Une déforestation bien souvent permanente
Les zones de déforestation, mesurant moins de deux hectares, ont causé 56 % des pertes nettes de carbone dans ces forêts, représentant plus de la moitié des émissions notées, notamment en Afrique et en Asie du Sud-Est. Bien qu’elles ne constituent que 5 % des zones déboisées, leur impact est « disproportionné », selon les experts.
Cette déforestation à petite échelle est souvent permanente, car elle est pratiquée pour l’agriculture de subsistance, la construction de routes ou l’urbanisation. En revanche, les incendies sur de plus grandes surfaces, bien que spectaculaires, tendent à être compensés à long terme par la régénération naturelle de la végétation.
La faute aux incendies et à l’agriculture
Les forêts tropicales jouent un rôle critique dans l’absorption et le stockage du CO2, contenant environ la moitié du carbone végétal mondial. Toutefois, elles sont sérieusement menacées par la déforestation et les dégradations dues aux incendies, à l’agriculture, à l’exploitation forestière et minière. Selon les données du Global Forest Watch, en 2024, l’équivalent de 18 terrains de football de ces forêts tropicales a été détruit chaque minute.
Des effets pas nécessairement « inexorables »
Les forêts tropicales humides les plus affectées se situent principalement en Amazonie, où des mesures de protection ont été mises en place au Brésil depuis environ vingt ans. Elles sont également menacées en Afrique, dans le bassin du Congo, ainsi qu’en Asie, notamment à Bornéo.
Dans un constat alarmant, les chercheurs estiment que ces forêts ont, au total, émis plus de carbone qu’elles n’en ont absorbé durant les trois dernières décennies. Cependant, l’étude souligne que les pertes de carbone ne sont pas « inexorables ». Ciais affirme : « Si nous parvenons à réduire significativement les activités liées à la dégradation et à la déforestation, les forêts pourraient se régénérer rapidement, et ainsi passer de source à puits de carbone. »
Ce processus de récupération pourrait non seulement restaurer la biodiversité mais également contribuer de manière significative aux efforts mondiaux de lutte contre le changement climatique. Les chercheurs insistent sur l’urgence des actions à entreprendre pour protéger ces écosystèmes vitaux.

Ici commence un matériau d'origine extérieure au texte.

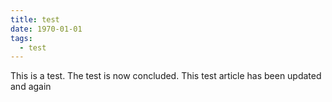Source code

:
 ```yaml
---
title: test
date: 1970-01-01
tags:
  - test
---
```


This is a test.
The test is now concluded.
This test article has been updated and again
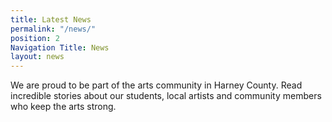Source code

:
 ```yaml
---
title: Latest News
permalink: "/news/"
position: 2
Navigation Title: News
layout: news
---
```


We are proud to be part of the arts community in Harney County. Read incredible stories about our students, local artists and community members who keep the arts strong.
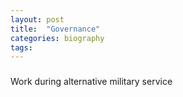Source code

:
 ```yaml
---
layout: post
title:  "Governance"
categories: biography
tags: 
---
```


### 


Work during alternative military service 


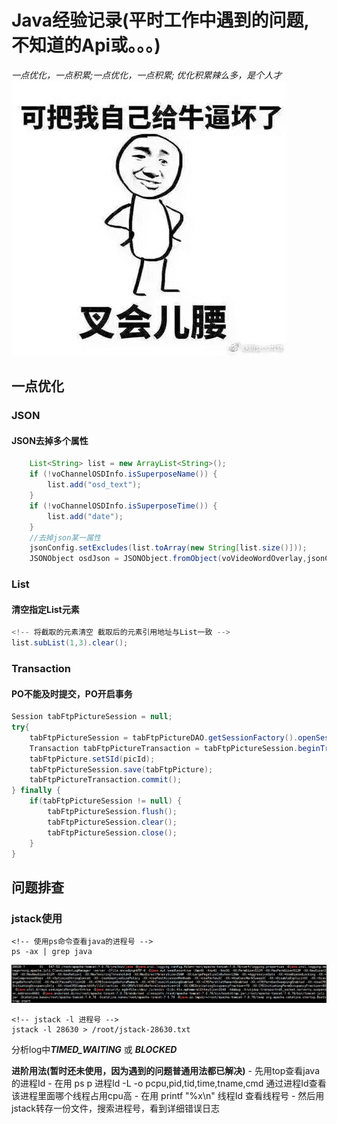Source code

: # Java经验记录(平时工作中遇到的问题,不知道的Api或。。。)
_一点优化，一点积累;一点优化，一点积累; 优化积累辣么多，是个人才_
![牛](Java_files/1.jpg)
## 一点优化
### JSON
#### JSON去掉多个属性
``` java
    List<String> list = new ArrayList<String>();
    if (!voChannelOSDInfo.isSuperposeName()) {
    	list.add("osd_text"); 
    }
    if (!voChannelOSDInfo.isSuperposeTime()) {
    	list.add("date");
    }
    //去掉json某一属性
    jsonConfig.setExcludes(list.toArray(new String[list.size()]));
    JSONObject osdJson = JSONObject.fromObject(voVideoWordOverlay,jsonConfig);
```
### List
#### 清空指定List元素
``` java
<!-- 将截取的元素清空 截取后的元素引用地址与List一致 -->
list.subList(1,3).clear();
```

### Transaction
#### PO不能及时提交，PO开启事务
``` java
Session tabFtpPictureSession = null;
try{
    tabFtpPictureSession = tabFtpPictureDAO.getSessionFactory().openSession();
    Transaction tabFtpPictureTransaction = tabFtpPictureSession.beginTransaction();
    tabFtpPicture.setSId(picId);
    tabFtpPictureSession.save(tabFtpPicture);
    tabFtpPictureTransaction.commit();
} finally {
    if(tabFtpPictureSession != null) {
        tabFtpPictureSession.flush();
        tabFtpPictureSession.clear();
        tabFtpPictureSession.close();
    }
}
```
## 问题排查
### jstack使用
``` linux
<!-- 使用ps命令查看java的进程号 -->
ps -ax | grep java
```
![ps_result](Java_files/1.png)
``` linux
<!-- jstack -l 进程号 -->
jstack -l 28630 > /root/jstack-28630.txt
```
分析log中***TIMED_WAITING*** 或 ***BLOCKED*** 

**进阶用法(暂时还未使用，因为遇到的问题普通用法都已解决)**
    - 先用top查看java的进程Id
	- 在用 ps p 进程Id -L -o pcpu,pid,tid,time,tname,cmd 通过进程Id查看该进程里面哪个线程占用cpu高
	- 在用 printf "%x\n" 线程Id 查看线程号
	- 然后用jstack转存一份文件，搜索进程号，看到详细错误日志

Alors que le monde est confronté à des défis environnementaux croissants, des initiatives locales et internationales sont indispensables pour préserver et restaurer les forêts tropicales. Ce faisant, non seulement la biodiversité est sauvegardée, mais les efforts pour limiter le réchauffement climatique sont également renforcés. La coopération internationale, les investissements dans des pratiques agricoles durables et la sensibilisation du public aux enjeux de la déforestation sont des stratégies clé pour assurer un avenir viable à ces forêts. Cela requiert un engagement fort de la part des gouvernements, des entreprises, ainsi que de la société civile.
En conclusion, la déforestation à petite échelle représente un défi majeur pour le climat mondial et les efforts de conservation. Seule une stratégie globale et concertée pourra inverser cette tendance dévastatrice et garantir l’intégrité des forêts tropicales pour les générations à venir.